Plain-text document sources
┌────────

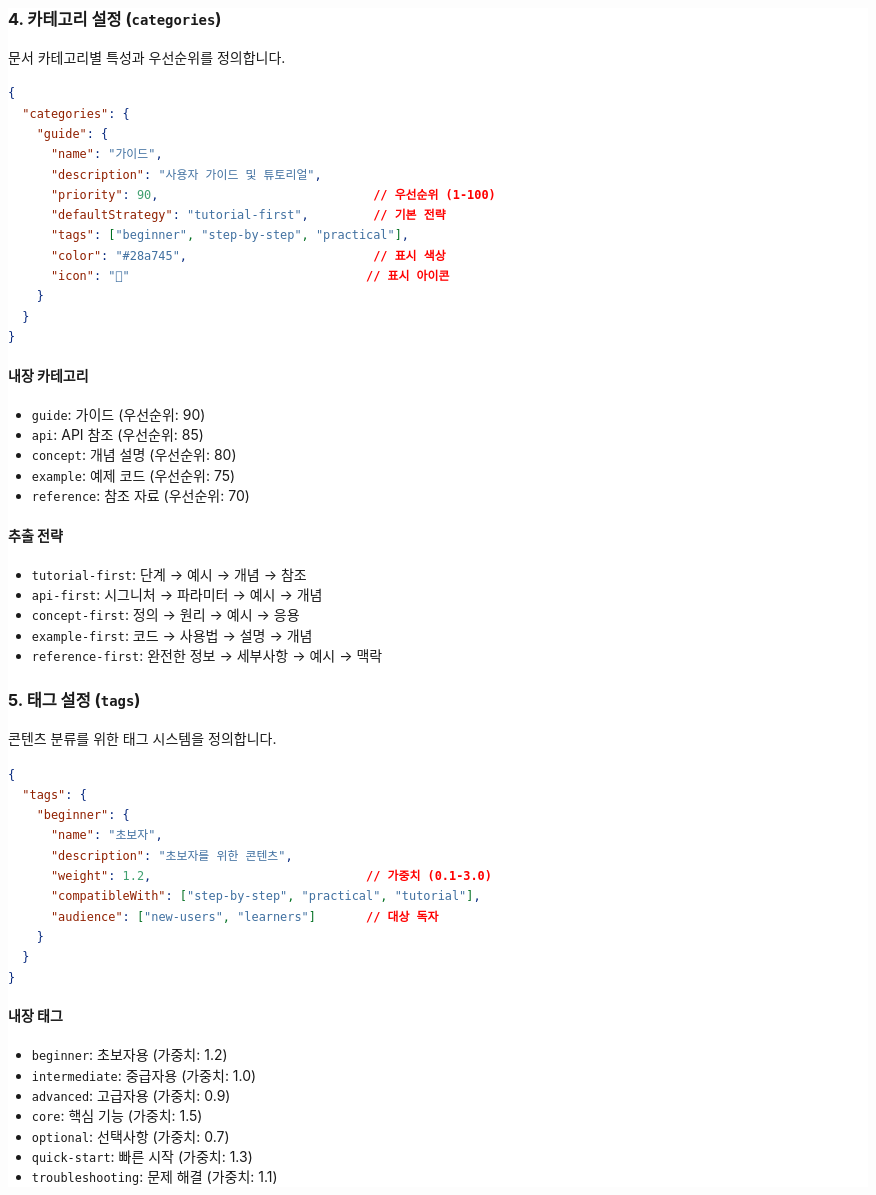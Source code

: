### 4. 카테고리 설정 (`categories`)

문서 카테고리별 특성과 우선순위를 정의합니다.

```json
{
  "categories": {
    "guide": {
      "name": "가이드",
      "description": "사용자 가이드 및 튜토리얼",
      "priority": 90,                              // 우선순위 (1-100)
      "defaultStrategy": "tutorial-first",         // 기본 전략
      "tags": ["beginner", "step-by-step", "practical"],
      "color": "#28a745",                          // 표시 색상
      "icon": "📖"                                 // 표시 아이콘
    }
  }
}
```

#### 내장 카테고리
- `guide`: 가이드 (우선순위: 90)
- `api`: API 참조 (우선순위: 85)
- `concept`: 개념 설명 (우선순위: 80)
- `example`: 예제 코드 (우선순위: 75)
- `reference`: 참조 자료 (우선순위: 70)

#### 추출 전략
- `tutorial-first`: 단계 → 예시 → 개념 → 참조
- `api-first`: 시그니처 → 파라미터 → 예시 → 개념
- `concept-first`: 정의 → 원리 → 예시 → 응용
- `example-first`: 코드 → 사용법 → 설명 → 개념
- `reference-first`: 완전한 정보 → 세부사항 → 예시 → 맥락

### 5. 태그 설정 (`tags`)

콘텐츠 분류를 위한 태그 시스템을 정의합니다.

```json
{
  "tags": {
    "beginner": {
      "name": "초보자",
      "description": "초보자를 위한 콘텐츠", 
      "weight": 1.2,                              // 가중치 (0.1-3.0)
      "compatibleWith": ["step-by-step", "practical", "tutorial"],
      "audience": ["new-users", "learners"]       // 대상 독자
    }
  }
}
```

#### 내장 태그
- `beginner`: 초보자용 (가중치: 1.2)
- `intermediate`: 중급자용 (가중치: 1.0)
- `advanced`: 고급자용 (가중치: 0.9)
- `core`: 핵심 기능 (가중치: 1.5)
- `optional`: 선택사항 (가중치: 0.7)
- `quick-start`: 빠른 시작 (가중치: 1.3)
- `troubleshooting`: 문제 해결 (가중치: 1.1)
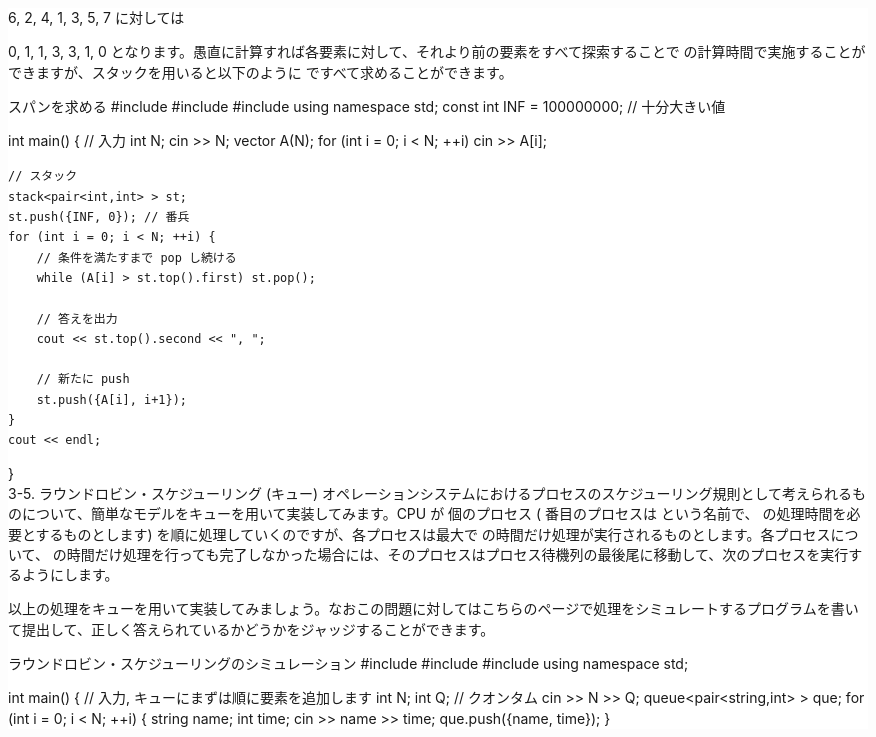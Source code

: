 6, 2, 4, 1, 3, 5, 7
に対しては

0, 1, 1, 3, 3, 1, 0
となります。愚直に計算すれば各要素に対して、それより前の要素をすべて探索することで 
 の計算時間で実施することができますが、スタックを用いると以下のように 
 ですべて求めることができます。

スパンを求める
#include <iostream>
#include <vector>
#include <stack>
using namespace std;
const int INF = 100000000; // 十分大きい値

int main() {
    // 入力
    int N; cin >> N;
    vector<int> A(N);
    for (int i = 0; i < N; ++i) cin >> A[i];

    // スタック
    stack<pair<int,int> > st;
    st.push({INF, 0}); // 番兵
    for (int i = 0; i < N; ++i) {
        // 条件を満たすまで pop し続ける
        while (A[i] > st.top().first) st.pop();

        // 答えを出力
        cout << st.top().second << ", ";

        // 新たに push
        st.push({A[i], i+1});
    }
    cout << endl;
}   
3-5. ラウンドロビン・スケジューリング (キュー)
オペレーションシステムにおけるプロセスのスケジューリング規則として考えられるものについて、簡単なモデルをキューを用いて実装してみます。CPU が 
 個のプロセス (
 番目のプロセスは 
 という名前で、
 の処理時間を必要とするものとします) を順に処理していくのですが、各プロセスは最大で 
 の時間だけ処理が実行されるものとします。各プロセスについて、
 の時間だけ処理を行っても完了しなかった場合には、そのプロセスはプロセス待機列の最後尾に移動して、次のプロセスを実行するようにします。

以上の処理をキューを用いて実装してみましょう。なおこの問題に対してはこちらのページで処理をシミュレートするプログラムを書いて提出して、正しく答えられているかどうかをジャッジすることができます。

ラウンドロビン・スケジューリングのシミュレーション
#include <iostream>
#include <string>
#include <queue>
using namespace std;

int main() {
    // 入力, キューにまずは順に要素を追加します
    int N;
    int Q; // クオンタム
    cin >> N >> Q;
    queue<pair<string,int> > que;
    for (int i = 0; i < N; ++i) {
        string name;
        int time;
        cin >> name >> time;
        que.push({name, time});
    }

└────────

Drop the images and quote the entries word for word.

Source code

:### 4. 카테고리 설정 (`categories`)

문서 카테고리별 특성과 우선순위를 정의합니다.

```json
{
  "categories": {
    "guide": {
      "name": "가이드",
      "description": "사용자 가이드 및 튜토리얼",
      "priority": 90,                              // 우선순위 (1-100)
      "defaultStrategy": "tutorial-first",         // 기본 전략
      "tags": ["beginner", "step-by-step", "practical"],
      "color": "#28a745",                          // 표시 색상
      "icon": "📖"                                 // 표시 아이콘
    }
  }
}
```

#### 내장 카테고리
- `guide`: 가이드 (우선순위: 90)
- `api`: API 참조 (우선순위: 85)
- `concept`: 개념 설명 (우선순위: 80)
- `example`: 예제 코드 (우선순위: 75)
- `reference`: 참조 자료 (우선순위: 70)

#### 추출 전략
- `tutorial-first`: 단계 → 예시 → 개념 → 참조
- `api-first`: 시그니처 → 파라미터 → 예시 → 개념
- `concept-first`: 정의 → 원리 → 예시 → 응용
- `example-first`: 코드 → 사용법 → 설명 → 개념
- `reference-first`: 완전한 정보 → 세부사항 → 예시 → 맥락

### 5. 태그 설정 (`tags`)

콘텐츠 분류를 위한 태그 시스템을 정의합니다.

```json
{
  "tags": {
    "beginner": {
      "name": "초보자",
      "description": "초보자를 위한 콘텐츠", 
      "weight": 1.2,                              // 가중치 (0.1-3.0)
      "compatibleWith": ["step-by-step", "practical", "tutorial"],
      "audience": ["new-users", "learners"]       // 대상 독자
    }
  }
}
```

#### 내장 태그
- `beginner`: 초보자용 (가중치: 1.2)
- `intermediate`: 중급자용 (가중치: 1.0)
- `advanced`: 고급자용 (가중치: 0.9)
- `core`: 핵심 기능 (가중치: 1.5)
- `optional`: 선택사항 (가중치: 0.7)
- `quick-start`: 빠른 시작 (가중치: 1.3)
- `troubleshooting`: 문제 해결 (가중치: 1.1)
Source code

: 6, 2, 4, 1, 3, 5, 7
に対しては

0, 1, 1, 3, 3, 1, 0
となります。愚直に計算すれば各要素に対して、それより前の要素をすべて探索することで 
 の計算時間で実施することができますが、スタックを用いると以下のように 
 ですべて求めることができます。

スパンを求める
#include <iostream>
#include <vector>
#include <stack>
using namespace std;
const int INF = 100000000; // 十分大きい値

int main() {
    // 入力
    int N; cin >> N;
    vector<int> A(N);
    for (int i = 0; i < N; ++i) cin >> A[i];

    // スタック
    stack<pair<int,int> > st;
    st.push({INF, 0}); // 番兵
    for (int i = 0; i < N; ++i) {
        // 条件を満たすまで pop し続ける
        while (A[i] > st.top().first) st.pop();

        // 答えを出力
        cout << st.top().second << ", ";

        // 新たに push
        st.push({A[i], i+1});
    }
    cout << endl;
}   
3-5. ラウンドロビン・スケジューリング (キュー)
オペレーションシステムにおけるプロセスのスケジューリング規則として考えられるものについて、簡単なモデルをキューを用いて実装してみます。CPU が 
 個のプロセス (
 番目のプロセスは 
 という名前で、
 の処理時間を必要とするものとします) を順に処理していくのですが、各プロセスは最大で 
 の時間だけ処理が実行されるものとします。各プロセスについて、
 の時間だけ処理を行っても完了しなかった場合には、そのプロセスはプロセス待機列の最後尾に移動して、次のプロセスを実行するようにします。

以上の処理をキューを用いて実装してみましょう。なおこの問題に対してはこちらのページで処理をシミュレートするプログラムを書いて提出して、正しく答えられているかどうかをジャッジすることができます。

ラウンドロビン・スケジューリングのシミュレーション
#include <iostream>
#include <string>
#include <queue>
using namespace std;

int main() {
    // 入力, キューにまずは順に要素を追加します
    int N;
    int Q; // クオンタム
    cin >> N >> Q;
    queue<pair<string,int> > que;
    for (int i = 0; i < N; ++i) {
        string name;
        int time;
        cin >> name >> time;
        que.push({name, time});
    }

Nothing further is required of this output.